The International Atomic Energy Agency, meanwhile, has worked to prevent a catastrophe at the Zaporizhzhia power plant. Rafael Grossi, the IAEA director general, visited the plant, which Russian forces seized early in the war, and has stationed IAEA inspectors there to try to prevent what could be cataclysmic damage to its reactors.

In the Ukraine crisis, “the U.N. is not the sort of obstructed graveyard you might think,” says Mark Malloch-Brown, a former U.N. deputy secretary general. “The big political questions are still nogo areas,” because of Security Council vetoes. But the organization has been able to operate effectively at the margins, he notes.

Russia’s invasion of Ukraine shocked the sometimes-slumbering General Assembly. In March, 141 of the assembly’s 193 members voted to condemn the invasion and demand that Russia “unconditionally withdraw.” A U.S.-sponsored road map for dealing with the food crisis is supported by 103 countries. Just last week, 101 countries voted to give Ukrainian President Volodymyr Zelensky special permission to address the General Assembly by video.
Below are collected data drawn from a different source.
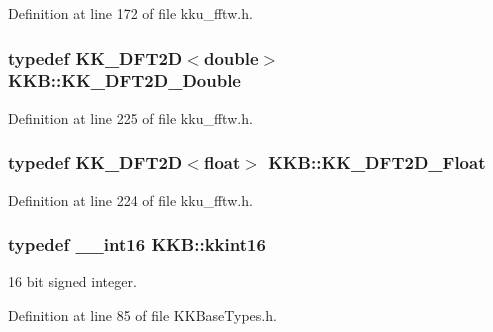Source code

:Definition at line 172 of file kku\+\_\+fftw.\+h.

\subsubsection[{\texorpdfstring{K\+K\+\_\+\+D\+F\+T2\+D\+\_\+\+Double}{KK_DFT2D_Double}}]{\setlength{\rightskip}{0pt plus 5cm}typedef {\bf K\+K\+\_\+\+D\+F\+T2D}$<$double$>$ {\bf K\+K\+B\+::\+K\+K\+\_\+\+D\+F\+T2\+D\+\_\+\+Double}}\hypertarget{namespace_k_k_b_adb0ab9433c6a13b95921ed75ce88e69f}{}\label{namespace_k_k_b_adb0ab9433c6a13b95921ed75ce88e69f}


Definition at line 225 of file kku\+\_\+fftw.\+h.

\subsubsection[{\texorpdfstring{K\+K\+\_\+\+D\+F\+T2\+D\+\_\+\+Float}{KK_DFT2D_Float}}]{\setlength{\rightskip}{0pt plus 5cm}typedef {\bf K\+K\+\_\+\+D\+F\+T2D}$<$float$>$ {\bf K\+K\+B\+::\+K\+K\+\_\+\+D\+F\+T2\+D\+\_\+\+Float}}\hypertarget{namespace_k_k_b_a7de386112eca309c8ef4daddd5b64c8b}{}\label{namespace_k_k_b_a7de386112eca309c8ef4daddd5b64c8b}


Definition at line 224 of file kku\+\_\+fftw.\+h.

\subsubsection[{\texorpdfstring{kkint16}{kkint16}}]{\setlength{\rightskip}{0pt plus 5cm}typedef \+\_\+\+\_\+int16 {\bf K\+K\+B\+::kkint16}}\hypertarget{namespace_k_k_b_a93809780ee294124dda4c23069f41248}{}\label{namespace_k_k_b_a93809780ee294124dda4c23069f41248}


16 bit signed integer. 



Definition at line 85 of file K\+K\+Base\+Types.\+h.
Guterres’s balancing act in the Ukraine crisis has been to embrace the U.N. Charter’s principles of nonintervention and territorial sovereignty, while also preserving the organization’s neutrality. And he has occasionally been quite blunt. During an April trip to Moscow, he publicly chided Russian Foreign Minister Sergei Lavrov at a news conference, saying it was “true and obvious” that there were no Ukrainian troops in Russia but Russian troops in Ukraine.

For the Biden administration, the United Nations’ new energy validates a strategy to reengage the international organization after years of U.S. frustration and neglect. A senior State Department official explained that the administration reckoned that U.N. agencies still had a “unique capability” to deal with problems if they were mobilized, and that “we can’t do it alone” in responding to global crises.

The biggest obstacle to U.N. peacemaking is the rule that allows any of the five permanent members of the Security Council – the United States, Russia, China, Britain and France – to veto resolutions they oppose. The United States has tolerated this formula for inaction in part because it wanted to preserve its ability to veto resolutions that unfairly attacked Israel. But Linda Thomas-Greenfield, the U.S. ambassador to the United Nations, this month proposed a new code for Council members, including a pledge to use the veto power only in “rare and extraordinary situations.”

“The weapon of choice of a diplomat is a microphone,” Thomas-Greenfield observed in announcing her reform plan. And we’ll certainly hear a lot of diplomatic verbiage this week at the General Assembly. But, for a change, the United Nations is producing not just words but also deeds.